§ **The task**:
Every record must come back unchanged, apart from the pictures, which are dropped.

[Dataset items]
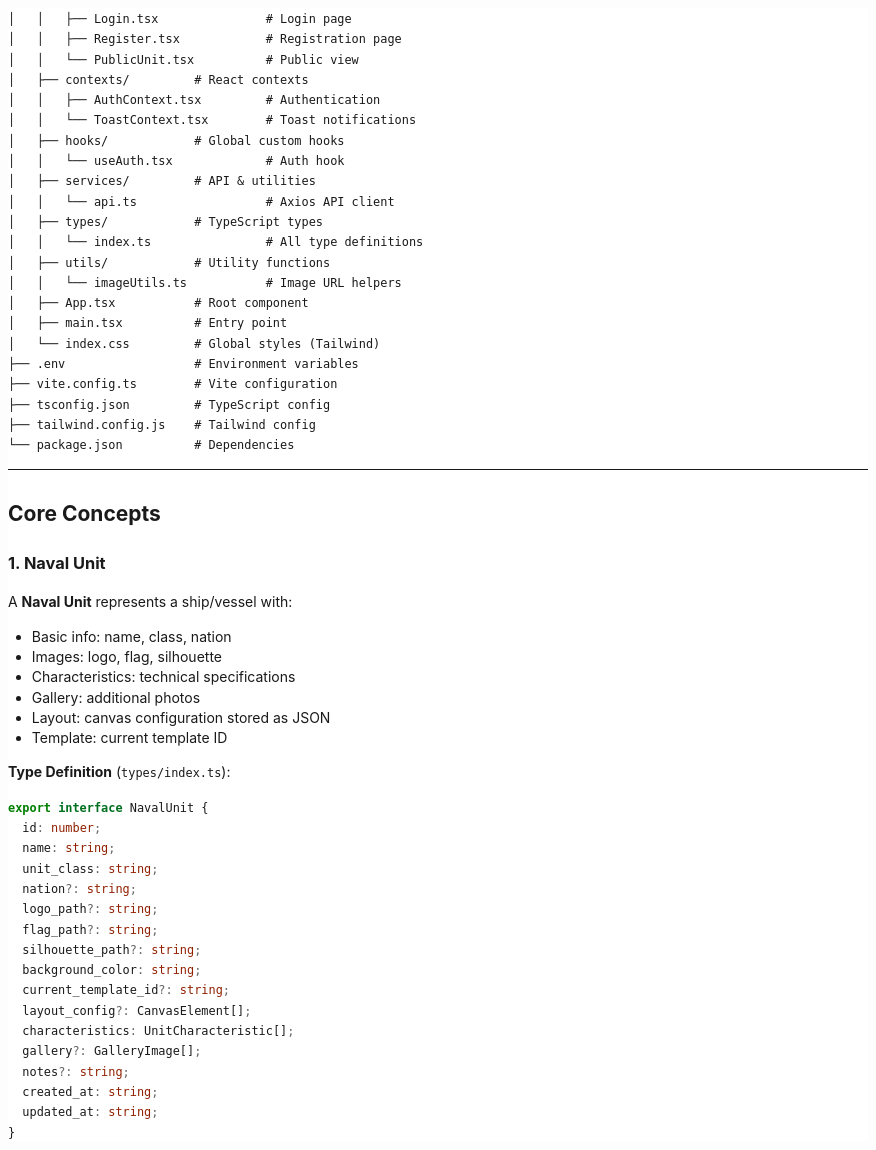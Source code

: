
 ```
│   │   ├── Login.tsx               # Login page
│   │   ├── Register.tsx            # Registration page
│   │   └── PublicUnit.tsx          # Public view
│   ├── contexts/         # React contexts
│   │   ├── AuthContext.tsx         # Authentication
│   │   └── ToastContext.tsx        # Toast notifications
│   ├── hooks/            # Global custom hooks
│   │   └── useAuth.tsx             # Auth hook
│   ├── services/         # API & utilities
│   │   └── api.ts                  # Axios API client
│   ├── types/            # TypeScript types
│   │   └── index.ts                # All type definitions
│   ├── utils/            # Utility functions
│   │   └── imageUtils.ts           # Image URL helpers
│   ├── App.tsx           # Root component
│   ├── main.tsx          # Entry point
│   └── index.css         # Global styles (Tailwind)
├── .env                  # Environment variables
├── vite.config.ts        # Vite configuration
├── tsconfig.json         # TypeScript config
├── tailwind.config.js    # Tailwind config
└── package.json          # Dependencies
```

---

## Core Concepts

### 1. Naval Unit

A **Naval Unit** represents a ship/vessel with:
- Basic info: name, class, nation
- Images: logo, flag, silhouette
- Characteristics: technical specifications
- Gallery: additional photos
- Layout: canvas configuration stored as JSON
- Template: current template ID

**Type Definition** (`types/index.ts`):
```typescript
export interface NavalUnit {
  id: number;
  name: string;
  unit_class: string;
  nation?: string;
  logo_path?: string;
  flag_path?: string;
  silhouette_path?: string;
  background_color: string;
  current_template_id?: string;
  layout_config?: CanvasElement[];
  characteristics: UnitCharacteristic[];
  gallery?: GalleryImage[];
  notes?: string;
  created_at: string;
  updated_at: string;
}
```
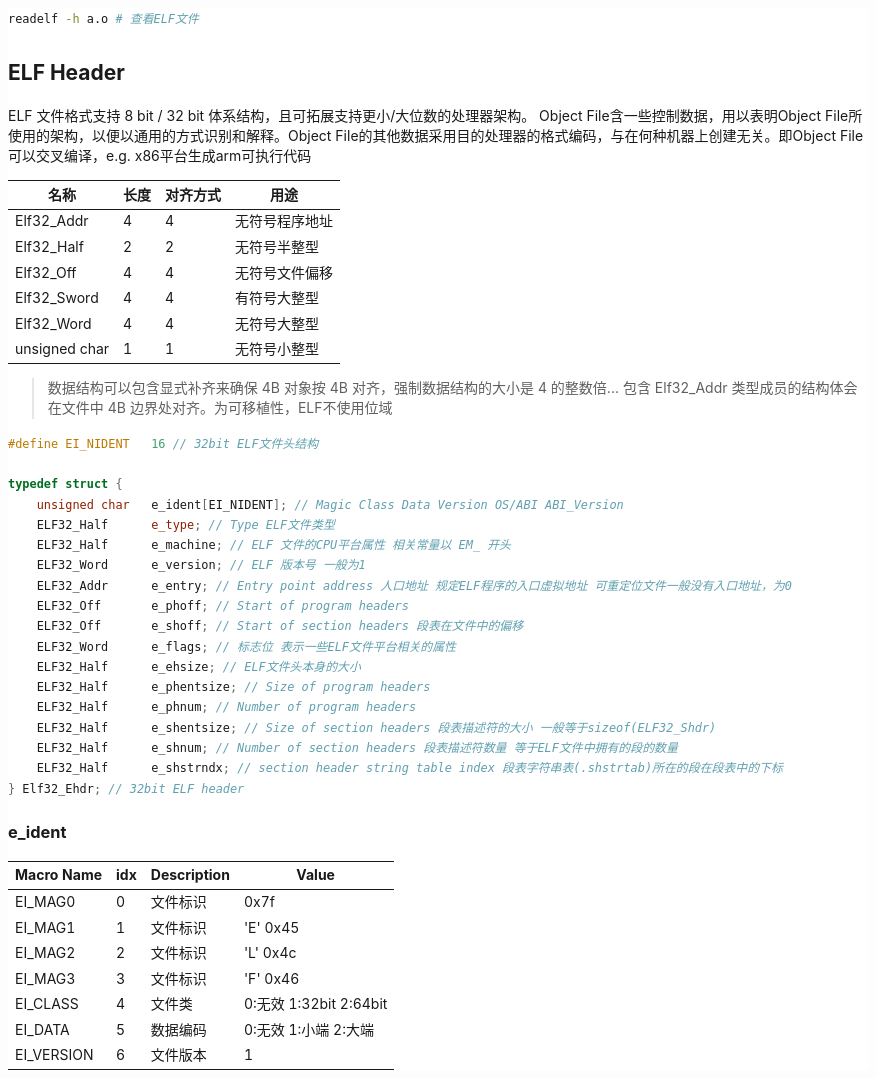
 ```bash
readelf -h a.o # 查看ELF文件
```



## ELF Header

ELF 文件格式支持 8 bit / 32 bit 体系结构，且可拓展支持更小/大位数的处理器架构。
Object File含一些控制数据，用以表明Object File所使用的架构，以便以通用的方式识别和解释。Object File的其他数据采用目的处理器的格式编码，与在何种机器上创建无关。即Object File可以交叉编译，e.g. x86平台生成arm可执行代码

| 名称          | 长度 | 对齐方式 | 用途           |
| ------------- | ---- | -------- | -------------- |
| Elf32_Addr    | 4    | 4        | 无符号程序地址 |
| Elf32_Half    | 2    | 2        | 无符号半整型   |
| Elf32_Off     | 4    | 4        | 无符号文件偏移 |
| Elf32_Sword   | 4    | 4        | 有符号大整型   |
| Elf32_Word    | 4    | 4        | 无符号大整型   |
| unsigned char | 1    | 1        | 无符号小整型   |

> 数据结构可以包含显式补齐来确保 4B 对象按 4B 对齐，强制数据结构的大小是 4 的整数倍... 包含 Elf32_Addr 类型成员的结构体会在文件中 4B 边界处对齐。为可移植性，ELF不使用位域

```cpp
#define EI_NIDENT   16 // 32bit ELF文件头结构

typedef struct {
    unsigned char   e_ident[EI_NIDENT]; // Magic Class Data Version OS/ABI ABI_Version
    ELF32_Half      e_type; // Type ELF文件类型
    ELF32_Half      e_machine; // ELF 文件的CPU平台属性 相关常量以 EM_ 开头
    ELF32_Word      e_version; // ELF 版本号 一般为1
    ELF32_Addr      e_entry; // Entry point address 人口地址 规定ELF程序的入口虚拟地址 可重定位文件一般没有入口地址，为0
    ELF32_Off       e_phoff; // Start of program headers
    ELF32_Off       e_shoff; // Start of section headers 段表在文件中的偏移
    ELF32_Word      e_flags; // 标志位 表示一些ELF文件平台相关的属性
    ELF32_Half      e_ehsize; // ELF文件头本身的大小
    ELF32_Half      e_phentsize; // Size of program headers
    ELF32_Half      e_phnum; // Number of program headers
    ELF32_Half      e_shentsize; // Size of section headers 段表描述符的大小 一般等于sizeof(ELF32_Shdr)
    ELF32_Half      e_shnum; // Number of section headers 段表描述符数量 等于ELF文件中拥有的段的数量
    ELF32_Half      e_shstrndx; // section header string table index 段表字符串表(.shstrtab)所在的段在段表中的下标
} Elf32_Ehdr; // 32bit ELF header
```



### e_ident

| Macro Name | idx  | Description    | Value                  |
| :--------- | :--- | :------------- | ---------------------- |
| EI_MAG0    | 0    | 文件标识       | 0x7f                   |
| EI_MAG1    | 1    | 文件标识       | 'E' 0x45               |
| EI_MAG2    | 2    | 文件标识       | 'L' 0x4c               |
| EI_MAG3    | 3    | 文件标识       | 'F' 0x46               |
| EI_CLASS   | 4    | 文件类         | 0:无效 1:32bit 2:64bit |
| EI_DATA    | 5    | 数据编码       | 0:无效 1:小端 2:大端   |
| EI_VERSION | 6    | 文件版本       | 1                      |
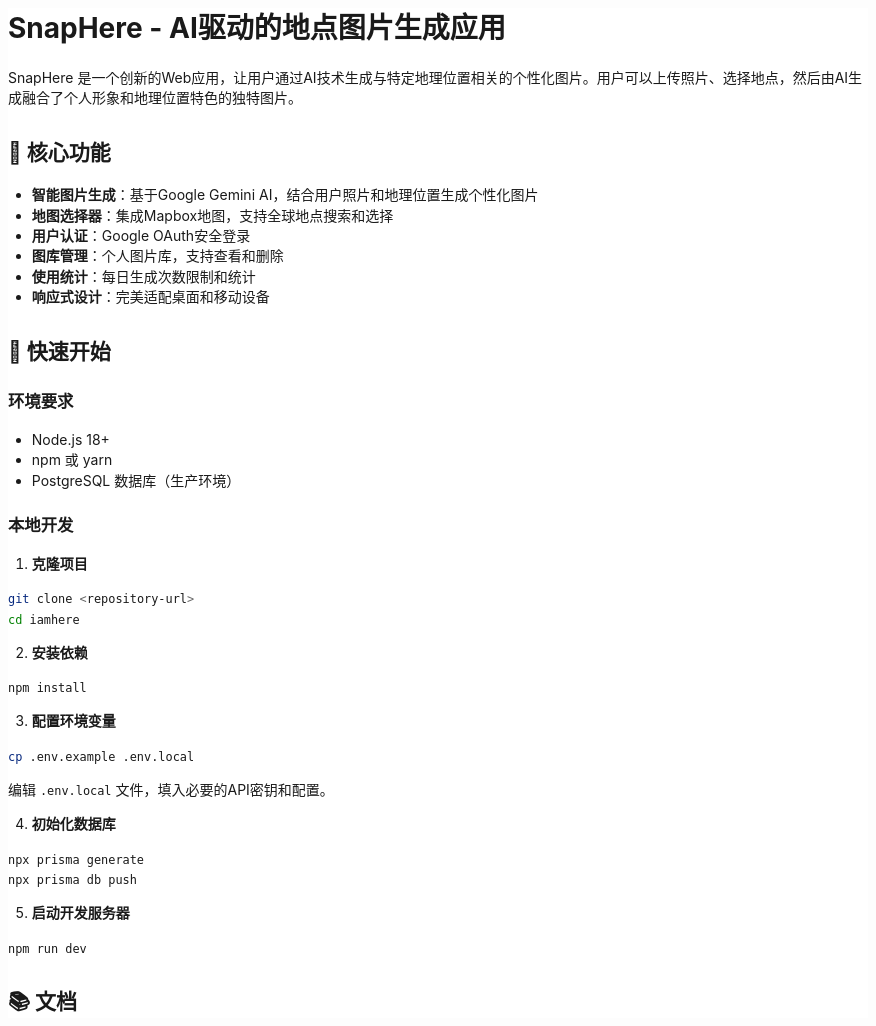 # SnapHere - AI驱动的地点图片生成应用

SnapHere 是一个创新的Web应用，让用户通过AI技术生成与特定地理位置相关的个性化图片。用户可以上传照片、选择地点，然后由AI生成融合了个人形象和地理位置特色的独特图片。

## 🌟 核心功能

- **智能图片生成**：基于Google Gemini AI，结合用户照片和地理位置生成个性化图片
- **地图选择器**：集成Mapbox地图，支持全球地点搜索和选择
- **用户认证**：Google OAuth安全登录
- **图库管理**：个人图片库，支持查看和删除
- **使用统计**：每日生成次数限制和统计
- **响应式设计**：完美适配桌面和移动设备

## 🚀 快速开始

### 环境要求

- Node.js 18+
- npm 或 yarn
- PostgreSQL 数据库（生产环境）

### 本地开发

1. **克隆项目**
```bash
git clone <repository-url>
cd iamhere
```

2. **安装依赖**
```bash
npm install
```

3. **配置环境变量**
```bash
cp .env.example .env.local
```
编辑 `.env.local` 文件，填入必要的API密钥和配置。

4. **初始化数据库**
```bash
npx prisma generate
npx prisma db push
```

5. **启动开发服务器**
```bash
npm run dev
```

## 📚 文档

§ **Solved exercise**:
Source code

:
 ```
│   │   ├── Login.tsx               # Login page
│   │   ├── Register.tsx            # Registration page
│   │   └── PublicUnit.tsx          # Public view
│   ├── contexts/         # React contexts
│   │   ├── AuthContext.tsx         # Authentication
│   │   └── ToastContext.tsx        # Toast notifications
│   ├── hooks/            # Global custom hooks
│   │   └── useAuth.tsx             # Auth hook
│   ├── services/         # API & utilities
│   │   └── api.ts                  # Axios API client
│   ├── types/            # TypeScript types
│   │   └── index.ts                # All type definitions
│   ├── utils/            # Utility functions
│   │   └── imageUtils.ts           # Image URL helpers
│   ├── App.tsx           # Root component
│   ├── main.tsx          # Entry point
│   └── index.css         # Global styles (Tailwind)
├── .env                  # Environment variables
├── vite.config.ts        # Vite configuration
├── tsconfig.json         # TypeScript config
├── tailwind.config.js    # Tailwind config
└── package.json          # Dependencies
```

---

## Core Concepts

### 1. Naval Unit

A **Naval Unit** represents a ship/vessel with:
- Basic info: name, class, nation
- Images: logo, flag, silhouette
- Characteristics: technical specifications
- Gallery: additional photos
- Layout: canvas configuration stored as JSON
- Template: current template ID

**Type Definition** (`types/index.ts`):
```typescript
export interface NavalUnit {
  id: number;
  name: string;
  unit_class: string;
  nation?: string;
  logo_path?: string;
  flag_path?: string;
  silhouette_path?: string;
  background_color: string;
  current_template_id?: string;
  layout_config?: CanvasElement[];
  characteristics: UnitCharacteristic[];
  gallery?: GalleryImage[];
  notes?: string;
  created_at: string;
  updated_at: string;
}
```
 ```bash
readelf -h a.o # 查看ELF文件
```



## ELF Header

ELF 文件格式支持 8 bit / 32 bit 体系结构，且可拓展支持更小/大位数的处理器架构。
Object File含一些控制数据，用以表明Object File所使用的架构，以便以通用的方式识别和解释。Object File的其他数据采用目的处理器的格式编码，与在何种机器上创建无关。即Object File可以交叉编译，e.g. x86平台生成arm可执行代码

| 名称          | 长度 | 对齐方式 | 用途           |
| ------------- | ---- | -------- | -------------- |
| Elf32_Addr    | 4    | 4        | 无符号程序地址 |
| Elf32_Half    | 2    | 2        | 无符号半整型   |
| Elf32_Off     | 4    | 4        | 无符号文件偏移 |
| Elf32_Sword   | 4    | 4        | 有符号大整型   |
| Elf32_Word    | 4    | 4        | 无符号大整型   |
| unsigned char | 1    | 1        | 无符号小整型   |

> 数据结构可以包含显式补齐来确保 4B 对象按 4B 对齐，强制数据结构的大小是 4 的整数倍... 包含 Elf32_Addr 类型成员的结构体会在文件中 4B 边界处对齐。为可移植性，ELF不使用位域

```cpp
#define EI_NIDENT   16 // 32bit ELF文件头结构

typedef struct {
    unsigned char   e_ident[EI_NIDENT]; // Magic Class Data Version OS/ABI ABI_Version
    ELF32_Half      e_type; // Type ELF文件类型
    ELF32_Half      e_machine; // ELF 文件的CPU平台属性 相关常量以 EM_ 开头
    ELF32_Word      e_version; // ELF 版本号 一般为1
    ELF32_Addr      e_entry; // Entry point address 人口地址 规定ELF程序的入口虚拟地址 可重定位文件一般没有入口地址，为0
    ELF32_Off       e_phoff; // Start of program headers
    ELF32_Off       e_shoff; // Start of section headers 段表在文件中的偏移
    ELF32_Word      e_flags; // 标志位 表示一些ELF文件平台相关的属性
    ELF32_Half      e_ehsize; // ELF文件头本身的大小
    ELF32_Half      e_phentsize; // Size of program headers
    ELF32_Half      e_phnum; // Number of program headers
    ELF32_Half      e_shentsize; // Size of section headers 段表描述符的大小 一般等于sizeof(ELF32_Shdr)
    ELF32_Half      e_shnum; // Number of section headers 段表描述符数量 等于ELF文件中拥有的段的数量
    ELF32_Half      e_shstrndx; // section header string table index 段表字符串表(.shstrtab)所在的段在段表中的下标
} Elf32_Ehdr; // 32bit ELF header
```



### e_ident

| Macro Name | idx  | Description    | Value                  |
| :--------- | :--- | :------------- | ---------------------- |
| EI_MAG0    | 0    | 文件标识       | 0x7f                   |
| EI_MAG1    | 1    | 文件标识       | 'E' 0x45               |
| EI_MAG2    | 2    | 文件标识       | 'L' 0x4c               |
| EI_MAG3    | 3    | 文件标识       | 'F' 0x46               |
| EI_CLASS   | 4    | 文件类         | 0:无效 1:32bit 2:64bit |
| EI_DATA    | 5    | 数据编码       | 0:无效 1:小端 2:大端   |
| EI_VERSION | 6    | 文件版本       | 1                      |
 # SnapHere - AI驱动的地点图片生成应用

SnapHere 是一个创新的Web应用，让用户通过AI技术生成与特定地理位置相关的个性化图片。用户可以上传照片、选择地点，然后由AI生成融合了个人形象和地理位置特色的独特图片。

## 🌟 核心功能

- **智能图片生成**：基于Google Gemini AI，结合用户照片和地理位置生成个性化图片
- **地图选择器**：集成Mapbox地图，支持全球地点搜索和选择
- **用户认证**：Google OAuth安全登录
- **图库管理**：个人图片库，支持查看和删除
- **使用统计**：每日生成次数限制和统计
- **响应式设计**：完美适配桌面和移动设备

## 🚀 快速开始

### 环境要求

- Node.js 18+
- npm 或 yarn
- PostgreSQL 数据库（生产环境）

### 本地开发

1. **克隆项目**
```bash
git clone <repository-url>
cd iamhere
```

2. **安装依赖**
```bash
npm install
```

3. **配置环境变量**
```bash
cp .env.example .env.local
```
编辑 `.env.local` 文件，填入必要的API密钥和配置。

4. **初始化数据库**
```bash
npx prisma generate
npx prisma db push
```

5. **启动开发服务器**
```bash
npm run dev
```

## 📚 文档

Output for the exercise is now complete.